Le Bordelais est en ébullition. Un projet de ligne à Grande Vitesse devant relier Bordeaux à Dax et Toulouse menace en effet l’équilibre du vignoble de la rive gauche. Si rien ne bouge, une ligne de train devrait perforer littéralement la région bordelaise, un aiguillage géant s’implantant dans la zone humide du Ciron pour terminer le travail. Malheureusement, c’est précisément cette zone humide qui rend possible l’apparition du botrytis sur le vignoble voisin…

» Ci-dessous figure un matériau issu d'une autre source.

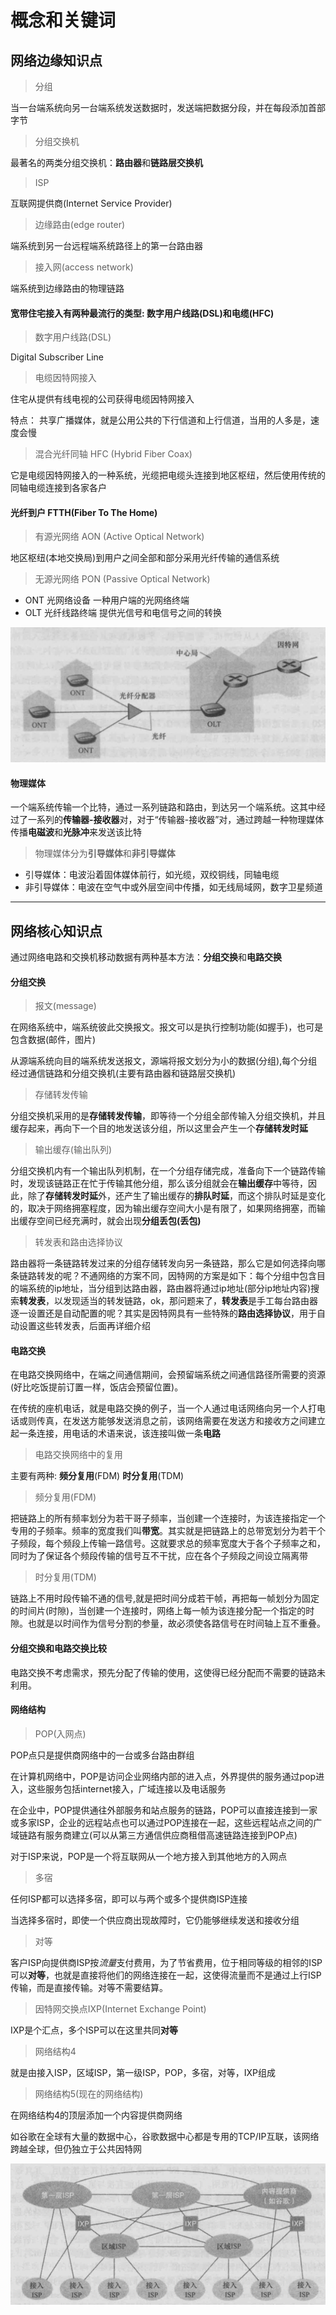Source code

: # 概念和关键词


## 网络边缘知识点

> 分组 

当一台端系统向另一台端系统发送数据时，发送端把数据分段，并在每段添加首部字节

> 分组交换机

最著名的两类分组交换机：**路由器**和**链路层交换机**

> ISP

互联网提供商(Internet Service Provider)

> 边缘路由(edge router)

端系统到另一台远程端系统路径上的第一台路由器

> 接入网(access network)

端系统到边缘路由的物理链路

#### 宽带住宅接入有两种最流行的类型: 数字用户线路(DSL)和电缆(HFC)

> 数字用户线路(DSL)

Digital Subscriber Line

> 电缆因特网接入

住宅从提供有线电视的公司获得电缆因特网接入

特点：
    共享广播媒体，就是公用公共的下行信道和上行信道，当用的人多是，速度会慢

> 混合光纤同轴 HFC (Hybrid Fiber Coax)

它是电缆因特网接入的一种系统，光缆把电缆头连接到地区枢纽，然后使用传统的同轴电缆连接到各家各户



#### 光纤到户 FTTH(Fiber To The Home)

> 有源光网络 AON (Active Optical Network)

地区枢纽(本地交换局)到用户之间全部和部分采用光纤传输的通信系统

> 无源光网络 PON (Passive Optical Network)

* ONT 光网络设备  一种用户端的光网络终端
* OLT 光纤线路终端 提供光信号和电信号之间的转换

![PON](https://github.com/modonglinaguadu/study-note/blob/master/image/network/PON.png)


#### 物理媒体

一个端系统传输一个比特，通过一系列链路和路由，到达另一个端系统。这其中经过了一系列的**传输器-接收器**对，对于“传输器-接收器”对，通过跨越一种物理媒体传播**电磁波**和**光脉冲**来发送该比特

> 物理媒体分为**引导媒体**和**非引导媒体**

* 引导媒体：电波沿着固体媒体前行，如光缆，双绞铜线，同轴电缆
* 非引导媒体：电波在空气中或外层空间中传播，如无线局域网，数字卫星频道

-----------

## 网络核心知识点

通过网络电路和交换机移动数据有两种基本方法：**分组交换**和**电路交换**

#### 分组交换

> 报文(message)

在网络系统中，端系统彼此交换报文。报文可以是执行控制功能(如握手)，也可是包含数据(邮件，图片)

从源端系统向目的端系统发送报文，源端将报文划分为小的数据(分组),每个分组经过通信链路和分组交换机(主要有路由器和链路层交换机)

> 存储转发传输

分组交换机采用的是**存储转发传输**，即等待一个分组全部传输入分组交换机，并且缓存起来，再向下一个目的地发送该分组，所以这里会产生一个**存储转发时延**

> 输出缓存(输出队列)

分组交换机内有一个输出队列机制，在一个分组存储完成，准备向下一个链路传输时，发现该链路正在忙于传输其他分组，那么该分组就会在**输出缓存**中等待，因此，除了**存储转发时延**外，还产生了输出缓存的**排队时延**，而这个排队时延是变化的，取决于网络拥塞程度，因为输出缓存空间大小是有限了，如果网络拥塞，而输出缓存空间已经充满时，就会出现**分组丢包(丢包)**

> 转发表和路由选择协议

路由器将一条链路转发过来的分组存储转发向另一条链路，那么它是如何选择向哪条链路转发的呢？不通网络的方案不同，因特网的方案是如下：每个分组中包含目的端系统的ip地址，当分组到达路由器，路由器将通过ip地址(部分ip地址内容)搜索**转发表**，以发现适当的转发链路，ok，那问题来了，**转发表**是手工每台路由器逐一设置还是自动配置的呢？其实是因特网具有一些特殊的**路由选择协议**，用于自动设置这些转发表，后面再详细介绍

#### 电路交换

在电路交换网络中，在端之间通信期间，会预留端系统之间通信路径所需要的资源(好比吃饭提前订置一样，饭店会预留位置)。

在传统的座机电话，就是电路交换的例子，当一个人通过电话网络向另一个人打电话或则传真，在发送方能够发送消息之前，该网络需要在发送方和接收方之间建立起一条连接，用电话的术语来说，该连接叫做一条**电路**

> 电路交换网络中的复用

主要有两种: **频分复用**(FDM) **时分复用**(TDM)

> 频分复用(FDM)

把链路上的所有频率划分为若干哥子频率，当创建一个连接时，为该连接指定一个专用的子频率。频率的宽度我们叫**带宽**。其实就是把链路上的总带宽划分为若干个子频段，每个频段上传输一路信号。这就要求总的频率宽度大于各个子频率之和，同时为了保证各个频段传输的信号互不干扰，应在各个子频段之间设立隔离带

> 时分复用(TDM)

链路上不用时段传输不通的信号,就是把时间分成若干帧，再把每一帧划分为固定的时间片(时隙)，当创建一个连接时，网络上每一帧为该连接分配一个指定的时隙。也就是以时间作为信号分割的参量，故必须使各路信号在时间轴上互不重叠。

#### 分组交换和电路交换比较

电路交换不考虑需求，预先分配了传输的使用，这使得已经分配而不需要的链路未利用。


#### 网络结构

> POP(入网点)

POP点只是提供商网络中的一台或多台路由群组

在计算机网络中，POP是访问企业网络内部的进入点，外界提供的服务通过pop进入，这些服务包括internet接入，广域连接以及电话服务

在企业中，POP提供通往外部服务和站点服务的链路，POP可以直接连接到一家或多家ISP，企业的远程站点也可以通过POP连接在一起，这些远程站点之间的广域链路有服务商建立(可以从第三方通信供应商租借高速链路连接到POP点)

对于ISP来说，POP是一个将互联网从一个地方接入到其他地方的入网点

> 多宿

任何ISP都可以选择多宿，即可以与两个或多个提供商ISP连接

当选择多宿时，即使一个供应商出现故障时，它仍能够继续发送和接收分组

> 对等

客户ISP向提供商ISP按*流量*支付费用，为了节省费用，位于相同等级的相邻的ISP可以**对等**，也就是直接将他们的网络连接在一起，这使得流量而不是通过上行ISP传输，而是直接传输。对等不需要结算。

> 因特网交换点IXP(Internet Exchange Point)

IXP是个汇点，多个ISP可以在这里共同**对等**

> 网络结构4

就是由接入ISP，区域ISP，第一级ISP，POP，多宿，对等，IXP组成

> 网络结构5(现在的网络结构)

在网络结构4的顶层添加一个内容提供商网络

如谷歌在全球有大量的数据中心，谷歌数据中心都是专用的TCP/IP互联，该网络跨越全球，但仍独立于公共因特网

![PON](https://github.com/modonglinaguadu/study-note/blob/master/image/network/jiegou5.png)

Faut-il prendre le risque de tuer les grands vins liquoreux de Bordeaux pour quelques minutes ? Cette question résume à elle seule le problème auquel font face les parties prenantes du conflit qui entoure la création de la ligne à grande vitesse Bordeaux-Toulouse. Si le tracé actuel est conservé, la ligne devrait en effet traverser, outre certains vignobles eux-mêmes, la zone humide du Ciron, cours d’eau traversant les lieux. Cette zone humide permet à la petite rivière de rester fraîche, protégée du soleil par des arbres, notamment de vieux hêtres. C’est justement cette fraîcheur, qui, contrastant avec la chaleur du vignoble ensoleillé que le cours d’eau rejoint en aval, qui permet la création d’un brouillard de fin d’été très localisé qui fait apparaître, lorsque le millésime le veut bien, le botrytis, cette fameuse « pourriture noble » nécessaire à l’élaboration des vins de Sauternes. On imagine donc les dégâts si le projet était appliqué en l’état. Ajouté à cela la destruction d’un écosystème très particulier, abritant des visons, des loutres, des écrevisses à pattes blanches …

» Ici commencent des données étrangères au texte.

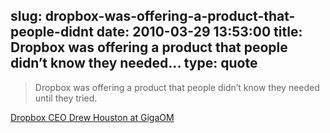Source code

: slug: dropbox-was-offering-a-product-that-people-didnt
date: 2010-03-29 13:53:00
title: Dropbox was offering a product that people didn’t know they needed...
type: quote
---

> Dropbox was offering a product that people didn’t know they needed until they tried.

[Dropbox CEO Drew Houston at GigaOM](http://gigaom.com/2010/03/26/case-studies-in-freemium-pandora-dropbox-evernote-automattic-and-mailchimp/)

Alors bien entendu, ce n’est pas face à des prétentions écologiques que les pouvoirs publics feront marche arrière. Et ce n’est pas le fait que la vallée du Ciron et ses nombreux affluents potentiellement touchés par le projet (une trentaine en tout !) fassent partie d’une zone classée Natura 2000 qui les y poussera. En revanche, si on parle d’économie…
Le Sauternes est un vin unique au monde, fleuron des vins liquoreux français, respecté, aimé, et donc exporté partout sur le globe. 6 millions de ces précieuses bouteilles sont vendues chaque année… Source de revenus directs, et plus indirects (œnotourisme, rôle de vitrine des vins français, image de marque, prestige), la disparition du Sauternes serait une catastrophe dans un pays où le vin est certes excellent, mais surtout riche d’une diversité unique au monde. Sans compter la destruction immédiate de nombreux emplois et le passage pour les domaines concernés à la production de vins blancs secs à la qualité incertaine… Difficile d’imaginer la destruction d’un patrimoine construit à force d’expérimentations perpétuelles et fruit d’un travail séculaire, pour gagner quelques minutes…

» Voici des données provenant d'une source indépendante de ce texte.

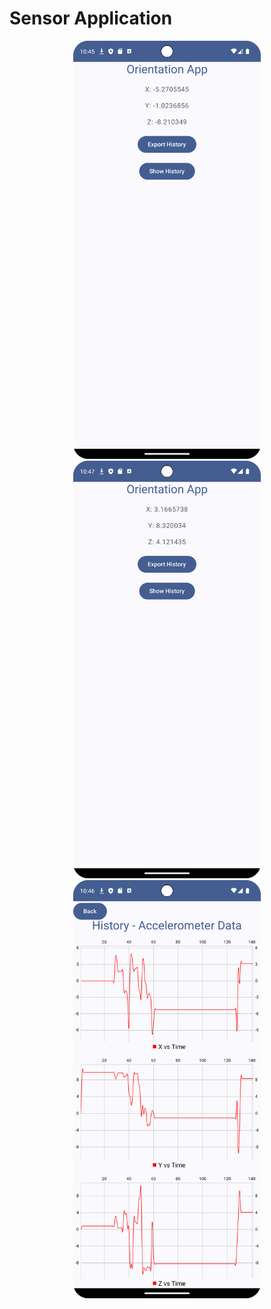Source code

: <h1>Sensor Application </h1>
<p align="center">
<img src="https://github.com/DeepanshuDabas03/Sensor_App/blob/master/Sensor.png" width="300" height=auto>
<img src="https://github.com/DeepanshuDabas03/Sensor_App/blob/master/Sensor1.png" width="300" height=auto>
<img src="https://github.com/DeepanshuDabas03/Sensor_App/blob/master/Sensor-2.png" width="300" height=auto>
</p>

Le pire dans cette histoire, c’est que ces quelques minutes, au-delà de ce qu’elles pourraient faire perdre en richesses culturelles et naturelles, coûtent cher. Initialement estimés à 9,5 milliards d’euros, les coûts ont bien évidemment été revus à la hausse, comme pour tout chantier public inutile qui se respecte. Cette fortune n’inclut bien sûr que les coûts de construction du projet. On le sait, une ligne TGV n’est peu ou pas rentable (cf le récent rapport de la Cour des Comptes), et c’est un nouveau poids qui viendra s’ajouter aux 45 milliards de dette du groupe SNCF/RFF. Imaginez les charges financières qui vont avec, et vous trouverez aisément une excuse pour ne pas investir 10 milliards supplémentaires dans une ligne destructrice de valeur et de patrimoine…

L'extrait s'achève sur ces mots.